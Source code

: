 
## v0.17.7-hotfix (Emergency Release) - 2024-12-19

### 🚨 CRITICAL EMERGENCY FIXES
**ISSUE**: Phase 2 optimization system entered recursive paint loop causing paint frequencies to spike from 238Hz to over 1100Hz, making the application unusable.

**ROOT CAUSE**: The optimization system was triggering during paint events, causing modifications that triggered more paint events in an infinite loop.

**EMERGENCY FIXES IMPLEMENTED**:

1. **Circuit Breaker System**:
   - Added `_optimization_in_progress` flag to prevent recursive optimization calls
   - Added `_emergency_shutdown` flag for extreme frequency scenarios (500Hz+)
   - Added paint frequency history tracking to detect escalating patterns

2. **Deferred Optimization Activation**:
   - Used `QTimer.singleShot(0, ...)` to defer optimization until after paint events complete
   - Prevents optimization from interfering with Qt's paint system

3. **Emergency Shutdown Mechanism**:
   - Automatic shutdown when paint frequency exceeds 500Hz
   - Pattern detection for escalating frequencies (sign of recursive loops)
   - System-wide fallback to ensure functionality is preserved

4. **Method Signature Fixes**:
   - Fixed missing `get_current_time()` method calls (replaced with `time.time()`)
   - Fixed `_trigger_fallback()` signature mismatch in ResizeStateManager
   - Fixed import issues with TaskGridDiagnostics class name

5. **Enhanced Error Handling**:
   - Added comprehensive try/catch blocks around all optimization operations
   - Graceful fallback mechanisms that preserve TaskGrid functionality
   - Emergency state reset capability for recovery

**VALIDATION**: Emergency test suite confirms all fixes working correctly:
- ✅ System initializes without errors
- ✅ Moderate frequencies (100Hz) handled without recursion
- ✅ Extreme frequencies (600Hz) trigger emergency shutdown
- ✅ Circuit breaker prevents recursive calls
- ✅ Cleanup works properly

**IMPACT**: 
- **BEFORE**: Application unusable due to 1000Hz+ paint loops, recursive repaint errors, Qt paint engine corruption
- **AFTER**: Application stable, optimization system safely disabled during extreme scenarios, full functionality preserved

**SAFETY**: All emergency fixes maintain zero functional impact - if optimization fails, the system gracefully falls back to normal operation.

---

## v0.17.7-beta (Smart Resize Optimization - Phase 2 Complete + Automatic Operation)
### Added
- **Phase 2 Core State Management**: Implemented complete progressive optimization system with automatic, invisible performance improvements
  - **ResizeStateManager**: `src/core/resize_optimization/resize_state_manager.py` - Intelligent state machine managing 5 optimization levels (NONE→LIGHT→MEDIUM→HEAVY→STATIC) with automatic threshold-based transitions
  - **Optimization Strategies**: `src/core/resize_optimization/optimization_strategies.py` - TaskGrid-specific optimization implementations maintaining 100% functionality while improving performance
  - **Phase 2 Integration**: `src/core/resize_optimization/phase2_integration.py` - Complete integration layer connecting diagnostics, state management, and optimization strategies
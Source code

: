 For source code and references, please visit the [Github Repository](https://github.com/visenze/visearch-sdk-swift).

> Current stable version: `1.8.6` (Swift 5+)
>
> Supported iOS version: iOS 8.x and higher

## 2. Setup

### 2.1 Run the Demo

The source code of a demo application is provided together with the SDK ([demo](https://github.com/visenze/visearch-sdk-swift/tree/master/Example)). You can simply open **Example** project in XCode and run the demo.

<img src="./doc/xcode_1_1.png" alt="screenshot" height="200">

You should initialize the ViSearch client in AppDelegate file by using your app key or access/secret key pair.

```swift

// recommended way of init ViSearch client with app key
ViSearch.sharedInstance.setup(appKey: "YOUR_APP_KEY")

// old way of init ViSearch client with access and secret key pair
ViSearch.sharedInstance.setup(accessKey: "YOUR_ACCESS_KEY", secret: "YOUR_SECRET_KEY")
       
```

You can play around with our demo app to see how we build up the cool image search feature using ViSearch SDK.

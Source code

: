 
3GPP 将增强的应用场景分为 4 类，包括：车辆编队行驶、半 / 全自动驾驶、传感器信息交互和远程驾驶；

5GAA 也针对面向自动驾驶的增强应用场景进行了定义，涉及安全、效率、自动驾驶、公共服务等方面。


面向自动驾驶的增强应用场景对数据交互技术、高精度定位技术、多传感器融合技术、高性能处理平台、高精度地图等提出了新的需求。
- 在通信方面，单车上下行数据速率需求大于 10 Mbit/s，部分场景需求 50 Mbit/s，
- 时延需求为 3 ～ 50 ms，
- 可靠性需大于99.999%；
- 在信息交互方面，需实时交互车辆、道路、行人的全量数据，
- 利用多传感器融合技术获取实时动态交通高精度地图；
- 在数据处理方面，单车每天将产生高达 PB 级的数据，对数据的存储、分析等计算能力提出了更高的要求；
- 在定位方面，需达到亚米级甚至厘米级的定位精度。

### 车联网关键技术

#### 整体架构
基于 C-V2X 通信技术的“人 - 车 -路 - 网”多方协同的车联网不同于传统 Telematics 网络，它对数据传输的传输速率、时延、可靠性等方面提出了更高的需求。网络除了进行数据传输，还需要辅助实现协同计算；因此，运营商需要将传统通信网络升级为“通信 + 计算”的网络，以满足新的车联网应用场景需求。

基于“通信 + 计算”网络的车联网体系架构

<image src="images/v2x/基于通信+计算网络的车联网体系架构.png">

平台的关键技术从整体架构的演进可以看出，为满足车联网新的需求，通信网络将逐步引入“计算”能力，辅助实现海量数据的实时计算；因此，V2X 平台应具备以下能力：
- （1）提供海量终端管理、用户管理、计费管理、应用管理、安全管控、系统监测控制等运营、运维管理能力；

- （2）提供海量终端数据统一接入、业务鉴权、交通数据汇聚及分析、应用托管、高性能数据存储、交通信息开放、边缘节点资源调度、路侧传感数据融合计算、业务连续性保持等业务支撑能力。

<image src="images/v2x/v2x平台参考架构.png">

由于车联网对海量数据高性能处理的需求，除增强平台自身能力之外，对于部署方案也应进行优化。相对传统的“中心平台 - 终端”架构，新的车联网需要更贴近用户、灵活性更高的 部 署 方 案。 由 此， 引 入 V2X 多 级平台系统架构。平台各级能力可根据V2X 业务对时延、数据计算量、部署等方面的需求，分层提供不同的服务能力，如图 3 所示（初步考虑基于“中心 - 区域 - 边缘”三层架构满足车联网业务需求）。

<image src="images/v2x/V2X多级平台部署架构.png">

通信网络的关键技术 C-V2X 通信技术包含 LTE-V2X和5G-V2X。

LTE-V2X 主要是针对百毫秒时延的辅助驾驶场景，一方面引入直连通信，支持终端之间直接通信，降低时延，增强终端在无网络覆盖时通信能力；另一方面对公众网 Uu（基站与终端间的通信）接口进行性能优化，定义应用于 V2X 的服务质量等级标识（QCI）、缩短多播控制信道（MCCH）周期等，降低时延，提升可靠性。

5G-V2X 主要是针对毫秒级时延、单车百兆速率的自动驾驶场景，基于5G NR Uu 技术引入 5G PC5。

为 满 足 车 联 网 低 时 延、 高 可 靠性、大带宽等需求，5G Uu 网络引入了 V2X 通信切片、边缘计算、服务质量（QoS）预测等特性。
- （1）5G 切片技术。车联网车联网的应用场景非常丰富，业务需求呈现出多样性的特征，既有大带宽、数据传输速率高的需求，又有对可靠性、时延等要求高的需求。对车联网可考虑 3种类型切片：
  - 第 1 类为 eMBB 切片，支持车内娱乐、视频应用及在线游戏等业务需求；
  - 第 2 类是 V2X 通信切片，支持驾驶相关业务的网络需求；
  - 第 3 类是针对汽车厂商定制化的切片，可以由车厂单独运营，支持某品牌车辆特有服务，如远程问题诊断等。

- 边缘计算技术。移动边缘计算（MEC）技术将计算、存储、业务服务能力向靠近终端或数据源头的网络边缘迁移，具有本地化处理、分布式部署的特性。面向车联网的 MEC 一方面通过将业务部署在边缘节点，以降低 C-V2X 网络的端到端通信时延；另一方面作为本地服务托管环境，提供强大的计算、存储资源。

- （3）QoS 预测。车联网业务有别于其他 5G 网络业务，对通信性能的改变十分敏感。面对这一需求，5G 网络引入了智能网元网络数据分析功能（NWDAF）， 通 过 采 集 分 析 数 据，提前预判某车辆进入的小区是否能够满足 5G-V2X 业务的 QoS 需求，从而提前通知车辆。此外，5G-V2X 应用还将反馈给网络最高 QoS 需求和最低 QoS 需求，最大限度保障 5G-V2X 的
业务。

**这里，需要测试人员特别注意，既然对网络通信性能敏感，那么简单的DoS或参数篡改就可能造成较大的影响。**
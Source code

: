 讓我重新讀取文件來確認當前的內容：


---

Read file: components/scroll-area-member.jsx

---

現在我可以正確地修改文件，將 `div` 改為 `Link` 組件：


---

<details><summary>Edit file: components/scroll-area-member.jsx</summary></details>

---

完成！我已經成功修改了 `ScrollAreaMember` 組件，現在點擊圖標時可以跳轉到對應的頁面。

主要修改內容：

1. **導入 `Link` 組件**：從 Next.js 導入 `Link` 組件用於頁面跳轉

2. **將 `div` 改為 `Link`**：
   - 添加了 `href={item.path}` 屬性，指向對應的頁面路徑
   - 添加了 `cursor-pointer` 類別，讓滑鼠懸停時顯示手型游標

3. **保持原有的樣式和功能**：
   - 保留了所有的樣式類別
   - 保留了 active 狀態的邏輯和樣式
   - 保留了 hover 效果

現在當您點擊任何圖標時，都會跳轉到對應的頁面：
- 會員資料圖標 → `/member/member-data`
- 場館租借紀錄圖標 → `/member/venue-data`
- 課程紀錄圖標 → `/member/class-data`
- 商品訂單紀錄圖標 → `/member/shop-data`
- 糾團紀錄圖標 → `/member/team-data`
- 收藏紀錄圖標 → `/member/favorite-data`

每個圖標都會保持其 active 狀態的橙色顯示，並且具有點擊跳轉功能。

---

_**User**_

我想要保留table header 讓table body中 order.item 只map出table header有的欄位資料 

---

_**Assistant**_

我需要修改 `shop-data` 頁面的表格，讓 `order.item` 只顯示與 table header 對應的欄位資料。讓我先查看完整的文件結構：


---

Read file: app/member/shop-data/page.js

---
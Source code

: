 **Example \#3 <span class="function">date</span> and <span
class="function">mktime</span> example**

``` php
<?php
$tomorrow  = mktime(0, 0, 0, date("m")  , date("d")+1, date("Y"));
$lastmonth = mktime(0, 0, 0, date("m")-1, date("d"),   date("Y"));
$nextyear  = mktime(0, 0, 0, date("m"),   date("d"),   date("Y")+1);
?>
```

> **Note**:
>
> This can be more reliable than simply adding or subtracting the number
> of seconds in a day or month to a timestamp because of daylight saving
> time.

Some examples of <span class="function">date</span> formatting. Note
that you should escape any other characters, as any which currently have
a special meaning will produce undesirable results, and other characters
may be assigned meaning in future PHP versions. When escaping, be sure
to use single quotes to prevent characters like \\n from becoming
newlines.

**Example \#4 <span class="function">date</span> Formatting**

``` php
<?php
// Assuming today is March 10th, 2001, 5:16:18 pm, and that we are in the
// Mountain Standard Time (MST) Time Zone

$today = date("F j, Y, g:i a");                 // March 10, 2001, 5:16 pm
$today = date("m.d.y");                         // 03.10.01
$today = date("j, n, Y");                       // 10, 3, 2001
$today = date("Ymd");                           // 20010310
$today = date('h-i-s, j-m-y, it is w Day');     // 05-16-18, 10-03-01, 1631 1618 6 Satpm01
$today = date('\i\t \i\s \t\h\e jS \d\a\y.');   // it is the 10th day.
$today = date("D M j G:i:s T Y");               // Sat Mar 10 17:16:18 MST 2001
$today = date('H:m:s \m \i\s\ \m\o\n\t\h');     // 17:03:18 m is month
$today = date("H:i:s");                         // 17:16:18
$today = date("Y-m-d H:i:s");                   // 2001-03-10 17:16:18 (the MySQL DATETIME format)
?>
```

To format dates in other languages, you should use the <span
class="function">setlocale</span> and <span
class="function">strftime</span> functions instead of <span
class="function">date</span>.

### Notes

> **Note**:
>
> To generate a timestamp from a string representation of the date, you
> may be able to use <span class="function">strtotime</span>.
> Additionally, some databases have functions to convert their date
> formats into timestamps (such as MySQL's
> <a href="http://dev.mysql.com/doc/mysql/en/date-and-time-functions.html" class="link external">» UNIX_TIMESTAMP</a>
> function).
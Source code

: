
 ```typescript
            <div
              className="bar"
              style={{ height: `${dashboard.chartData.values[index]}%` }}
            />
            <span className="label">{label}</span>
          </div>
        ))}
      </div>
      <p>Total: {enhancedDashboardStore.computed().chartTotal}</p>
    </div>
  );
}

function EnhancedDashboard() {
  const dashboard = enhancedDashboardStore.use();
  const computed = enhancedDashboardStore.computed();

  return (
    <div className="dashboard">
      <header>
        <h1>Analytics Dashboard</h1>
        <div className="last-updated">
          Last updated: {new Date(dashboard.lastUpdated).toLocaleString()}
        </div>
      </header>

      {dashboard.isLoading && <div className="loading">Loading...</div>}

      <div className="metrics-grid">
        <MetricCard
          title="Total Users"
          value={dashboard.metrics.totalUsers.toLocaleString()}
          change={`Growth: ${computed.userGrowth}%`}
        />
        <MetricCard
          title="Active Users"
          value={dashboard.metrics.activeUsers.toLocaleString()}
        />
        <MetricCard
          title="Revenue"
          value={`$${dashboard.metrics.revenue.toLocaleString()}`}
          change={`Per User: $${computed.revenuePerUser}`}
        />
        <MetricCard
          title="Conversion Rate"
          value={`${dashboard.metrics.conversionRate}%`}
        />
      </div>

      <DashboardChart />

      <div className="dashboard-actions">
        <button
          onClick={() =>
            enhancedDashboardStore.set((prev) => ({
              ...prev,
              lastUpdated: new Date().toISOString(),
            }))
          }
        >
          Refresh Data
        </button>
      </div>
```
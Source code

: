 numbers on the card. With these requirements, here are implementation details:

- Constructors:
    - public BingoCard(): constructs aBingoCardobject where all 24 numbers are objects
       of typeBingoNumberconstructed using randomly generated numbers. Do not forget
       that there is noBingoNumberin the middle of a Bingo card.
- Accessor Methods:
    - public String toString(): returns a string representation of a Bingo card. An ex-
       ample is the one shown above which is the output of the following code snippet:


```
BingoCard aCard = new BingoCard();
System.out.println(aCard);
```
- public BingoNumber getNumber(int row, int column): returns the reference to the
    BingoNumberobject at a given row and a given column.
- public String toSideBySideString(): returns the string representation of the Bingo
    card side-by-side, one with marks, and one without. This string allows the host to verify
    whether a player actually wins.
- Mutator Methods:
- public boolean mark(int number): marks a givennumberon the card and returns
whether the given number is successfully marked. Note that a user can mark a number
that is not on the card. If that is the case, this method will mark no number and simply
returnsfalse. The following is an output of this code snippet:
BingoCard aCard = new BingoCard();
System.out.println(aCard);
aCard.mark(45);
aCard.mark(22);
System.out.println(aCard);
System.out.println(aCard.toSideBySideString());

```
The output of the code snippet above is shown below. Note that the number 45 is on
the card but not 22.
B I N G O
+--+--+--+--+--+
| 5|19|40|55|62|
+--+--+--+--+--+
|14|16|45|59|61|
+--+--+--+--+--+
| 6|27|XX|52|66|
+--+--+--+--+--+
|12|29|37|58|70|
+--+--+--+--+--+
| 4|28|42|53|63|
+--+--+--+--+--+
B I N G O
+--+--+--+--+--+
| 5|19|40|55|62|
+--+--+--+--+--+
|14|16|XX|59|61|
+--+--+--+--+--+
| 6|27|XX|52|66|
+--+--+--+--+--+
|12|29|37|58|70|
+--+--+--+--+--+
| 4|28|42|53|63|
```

____________________

> Problem requirements: Please tally the lines of the data in which the string "pair" appears and write only the total.

> Task solution: 2